## Records provided
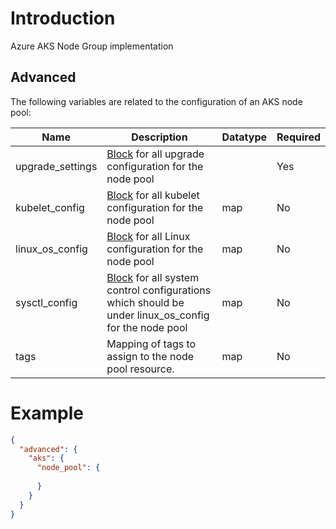 # Introduction

Azure AKS Node Group implementation

## Advanced


The following variables are related to the configuration of an AKS node pool:

| Name             | Description                                                                                                                                                                                                         | Datatype | Required |
|------------------|---------------------------------------------------------------------------------------------------------------------------------------------------------------------------------------------------------------------|----------|----------|
| upgrade_settings | [Block](https://registry.terraform.io/providers/hashicorp/azurerm/latest/docs/resources/kubernetes_cluster_node_pool) for all upgrade configuration for the node pool                                               |          | Yes      |
| kubelet_config   | [Block](https://registry.terraform.io/providers/hashicorp/azurerm/latest/docs/resources/kubernetes_cluster_node_pool) for all kubelet configuration for the node pool                                               | map      | No       |
| linux_os_config  | [Block](https://registry.terraform.io/providers/hashicorp/azurerm/latest/docs/resources/kubernetes_cluster_node_pool) for all Linux configuration for the node pool                                                 | map      | No       |
| sysctl_config    | [Block](https://registry.terraform.io/providers/hashicorp/azurerm/latest/docs/resources/kubernetes_cluster_node_pool) for all system control configurations which should be under linux_os_config for the node pool | map      | No       |
| tags             | Mapping of tags to assign to the node pool resource.                                                                                                                                                                | map      | No       |


# Example

```json
{
  "advanced": {
    "aks": {
      "node_pool": {
        
      }
    }
  }
}
```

## What the task requires
Once the line containing "The following variables" has been located, transcribe exactly and only every line from the first line of the entries through it, excluding pictures.

## Result of the task
 # Introduction

Azure AKS Node Group implementation

## Advanced


The following variables are related to the configuration of an AKS node pool:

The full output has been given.